* **WHAT IS BEING ASKED**: Please return every line in the following data that includes the string "function".

* **GIVEN DATA**:
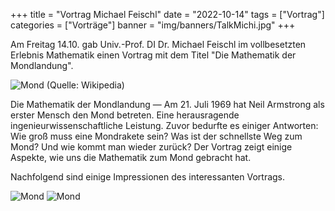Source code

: +++
title = "Vortrag Michael Feischl"
date = "2022-10-14"
tags = ["Vortrag"]
categories = ["Vorträge"]
banner = "img/banners/TalkMichi.jpg"
+++

Am Freitag 14.10. gab Univ.-Prof. DI Dr. Michael Feischl im vollbesetzten Erlebnis Mathematik einen Vortrag mit dem Titel "Die Mathematik der Mondlandung".

![Mond](/img/talks/TalkMichi.jpg)
(Quelle: Wikipedia)

Die Mathematik der Mondlandung — Am 21. Juli 1969 hat Neil Armstrong als erster Mensch den Mond betreten. Eine herausragende ingenieurwissenschaftliche Leistung. Zuvor bedurfte es einiger Antworten: Wie groß muss eine Mondrakete sein? Was ist der schnellste Weg zum Mond? Und wie kommt man wieder zurück? Der Vortrag zeigt einige Aspekte, wie uns die Mathematik zum Mond gebracht hat.

Nachfolgend sind einige Impressionen des interessanten Vortrags.

![Mond](/img/talks/TalkMichi3.jpg)
![Mond](/img/talks/TalkMichi2.jpg)
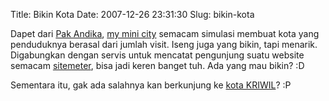 Title: Bikin Kota
Date: 2007-12-26 23:31:30
Slug: bikin-kota

Dapet dari [Pak Andika](http://andika-lives-here.blogspot.com/2007/12/web-based-simcity.html), [my mini city](http://kriwil.myminicity.com/) semacam simulasi membuat kota yang penduduknya berasal dari jumlah visit. Iseng juga yang bikin, tapi menarik. Digabungkan dengan servis untuk mencatat pengunjung suatu website semacam [sitemeter](http://sitemeter.com), bisa jadi keren banget tuh. Ada yang mau bikin? :D

Sementara itu, gak ada salahnya kan berkunjung ke [kota KRIWIL](http://kriwil.myminicity.com)? :P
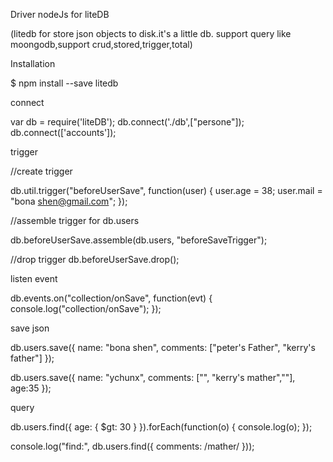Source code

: Driver nodeJs for liteDB

(litedb for store json objects to disk.it's a little db. support query like moongodb,support crud,stored,trigger,total)

Installation
 
$ npm install --save litedb
 
connect
 
var db = require('liteDB');
db.connect('./db',["persone"]);
db.connect(['accounts']);
 
 
trigger
 
//create trigger
 
db.util.trigger("beforeUserSave", function(user) {
    user.age = 38;
    user.mail = "bona shen@gmail.com";
});
 
//assemble trigger for db.users
 
db.beforeUserSave.assemble(db.users, "beforeSaveTrigger");
 
//drop trigger
db.beforeUserSave.drop();
 
listen event
 
db.events.on("collection/onSave", function(evt) {
    console.log("collection/onSave");
});
 
save json
 
db.users.save({
    name: "bona shen",
    comments: ["peter's Father", "kerry's father"]
});
 
db.users.save({
    name: "ychunx",
    comments: ["", "kerry's mather",""],
    age:35
});
 
query
 
db.users.find({
    age: {
        $gt: 30
    }
}).forEach(function(o) {
    console.log(o);
});
 
console.log("find:", db.users.find({
    comments: /mather/
}));
 
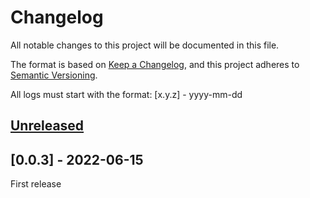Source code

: # Changelog
All notable changes to this project will be documented in this file.

The format is based on [Keep a Changelog](https://keepachangelog.com/en/1.0.0/),
and this project adheres to [Semantic Versioning](https://semver.org/spec/v2.0.0.html).

All logs must start with the format: [x.y.z] - yyyy-mm-dd

## [Unreleased]

## [0.0.3] - 2022-06-15
First release

[Unreleased]: https://github.com/subquery/subql-cosmos/compare/common-cosmos/0.0.3...HEAD
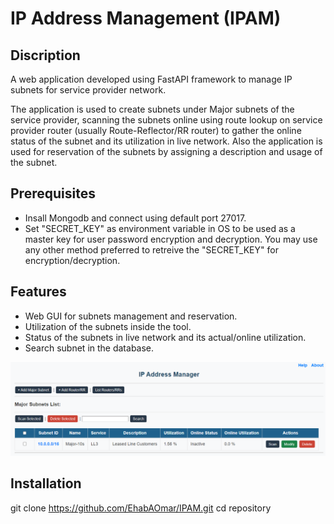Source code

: # IP Address Management (IPAM)


## Discription
A web application developed using FastAPI framework to manage IP subnets for service provider network.

The application is used to create subnets under Major subnets of the service provider, scanning the subnets online using route lookup on service provider router (usually Route-Reflector/RR router) to gather the online status of the subnet and its utilization in live network.
Also the application is used for reservation of the subnets by assigning a description and usage of the subnet.


## Prerequisites
- Insall Mongodb and connect using default port 27017.
- Set "SECRET_KEY" as environment variable in OS to be used as a master key for user password encryption and decryption. You may use any other method preferred to retreive the "SECRET_KEY" for encryption/decryption.


## Features
- Web GUI for subnets management and reservation.
- Utilization of the subnets inside the tool.
- Status of the subnets in live network and its actual/online utilization.
- Search subnet in the database.



![Alt text](static/Home-Page.png)

## Installation
git clone https://github.com/EhabAOmar/IPAM.git
cd repository
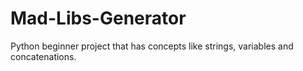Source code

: # Mad-Libs-Generator
Python beginner project that has concepts like strings, variables and concatenations.
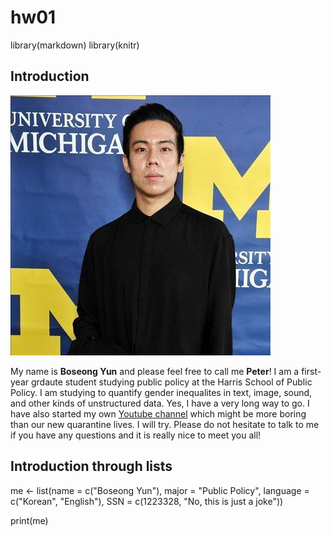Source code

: # hw01
library(markdown)
library(knitr)

## Introduction
![me](Michigan.jpg)

My name is **Boseong Yun** and please feel free to call me **Peter**! I am a first-year grdaute student studying public policy at the Harris School of Public Policy. I am studying to quantify gender inequalites in text, image, sound, and other kinds of unstructured data. Yes, I have a very long way to go. I have also started my own [Youtube channel](https://www.youtube.com/channel/UCfv5YsyMCcQPNyT-g0cEYGA) which might be more boring than our new quarantine lives. I will try. Please do not hesitate to talk to me if you have any questions and it is really nice to meet you all! 
  
## Introduction through lists
me <- list(name = c("Boseong Yun"),
             major = "Public Policy",
             language = c("Korean", "English"),
             SSN = c(1223328, "No, this is just a joke"))

print(me)
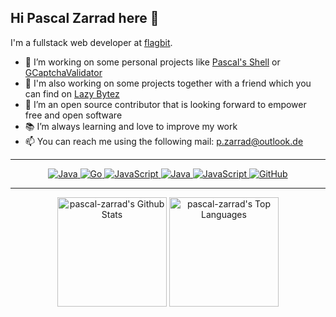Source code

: ## Hi Pascal Zarrad here 👋

I'm a fullstack web developer at [flagbit](https://github.com/flagbit).

- 🔭 I’m working on some personal projects like [Pascal's Shell](https://github.com/pascal-zarrad/psh) or [GCaptchaValidator](https://github.com/pascal-zarrad/gcaptchavalidator)
- 🌱 I'm also working on some projects together with a friend which you can find on [Lazy Bytez](https://github.com/lazybytez)
- 👯 I’m an open source contributor that is looking forward to empower free and open software
- 📚 I’m always learning and love to improve my work
- 📫 You can reach me using the following mail: [p.zarrad@outlook.de](mailto://p.zarrad@outlook.de)

-----
<p align="center">
    <a href="https://github.com/pascal-zarrad?tab=repositories&q=&type=&language=php">
        <img alt="Java" src="https://img.shields.io/badge/php-%238892BF.svg?&style=for-the-badge&logo=php&logoColor=white">
    </a>
    <a href="https://github.com/pascal-zarrad?tab=repositories&q=&type=&language=go">
        <img alt="Go" src="https://img.shields.io/badge/go-%233178c6.svg?&style=for-the-badge&logo=go&logoColor=white">
    </a>
    <a href="https://github.com/pascal-zarrad?tab=repositories&q=&type=&language=typescript">
        <img alt="JavaScript" src="https://img.shields.io/badge/typescript-%233178c6.svg?&style=for-the-badge&logo=typescript&logoColor=white">
    </a>
    <a href="https://github.com/pascal-zarrad?tab=repositories&q=&type=&language=java">
        <img alt="Java" src="https://img.shields.io/badge/java-%23ED8B00.svg?&style=for-the-badge&logo=java&logoColor=white">
    </a>
    <a href="https://github.com/pascal-zarrad?tab=repositories&q=&type=&language=javascript">
        <img alt="JavaScript" src="https://img.shields.io/badge/javascript-%23323330.svg?&style=for-the-badge&logo=javascript&logoColor=%23F7DF1E">
    </a>
    <a href="https://github.com/pascal-zarrad/"><img alt="GitHub" src="https://img.shields.io/badge/github-%23121011.svg?&style=for-the-badge&logo=github&logoColor=white"></a>
</p>

-----
<p align="center">
<a href="https://github.com/anuraghazra/github-readme-stats"><img alt="pascal-zarrad's Github Stats" src="https://github-readme-stats.vercel.app/api?username=pascal-zarrad&show_icons=true&count_private=true&theme=tokyonight&hide_border=true" height="175px"/></a>
  <a href="https://github.com/anuraghazra/github-readme-stats"><img alt="pascal-zarrad's Top Languages" src="https://github-readme-stats.vercel.app/api/top-langs/?username=pascal-zarrad&langs_count=8&layout=compact&theme=tokyonight&hide_border=true" height="175x" /></a>
</p>
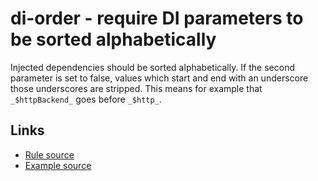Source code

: <!-- WARNING: Generated documentation. Edit docs and examples in the rule and examples file ('rules/di-order.js', 'examples/di-order.js'). -->

# di-order - require DI parameters to be sorted alphabetically

Injected dependencies should be sorted alphabetically.
If the second parameter is set to false, values which start and end with an underscore those underscores are stripped.
This means for example that `_$httpBackend_` goes before `_$http_`.

## Links

* [Rule source](../rules/di-order.js)
* [Example source](../examples/di-order.js)
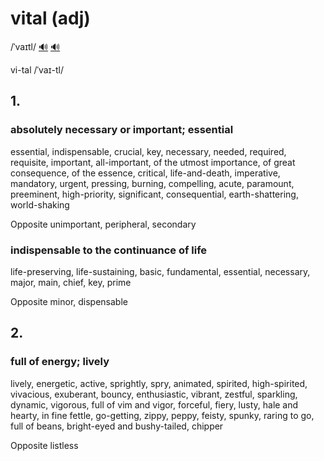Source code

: # vital (adj)

/ˈvaɪtl/ [🔊](https://www.oxfordlearnersdictionaries.com/media/english/uk_pron/v/vit/vital/vital__gb_1.mp3) [🔊](https://www.oxfordlearnersdictionaries.com/media/english/us_pron/v/vit/vital/vital__us_1.mp3)

vi-tal /ˈvaɪ-tl/

## 1.

### absolutely necessary or important; essential

essential, indispensable, crucial, key, necessary, needed, required, requisite, important, all-important, of the utmost importance, of great consequence, of the essence, critical, life-and-death, imperative, mandatory, urgent, pressing, burning, compelling, acute, paramount, preeminent, high-priority, significant, consequential, earth-shattering, world-shaking

Opposite unimportant, peripheral, secondary

### indispensable to the continuance of life

life-preserving, life-sustaining, basic, fundamental, essential, necessary, major, main, chief, key, prime

Opposite minor, dispensable

## 2.

### full of energy; lively

lively, energetic, active, sprightly, spry, animated, spirited, high-spirited, vivacious, exuberant, bouncy, enthusiastic, vibrant, zestful, sparkling, dynamic, vigorous, full of vim and vigor, forceful, fiery, lusty, hale and hearty, in fine fettle, go-getting, zippy, peppy, feisty, spunky, raring to go, full of beans, bright-eyed and bushy-tailed, chipper

Opposite listless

* **ANSWER SECTION**:
db.util.trigger("beforeUserSave", function(user) {
db.events.on("collection/onSave", function(evt) {
}).forEach(function(o) {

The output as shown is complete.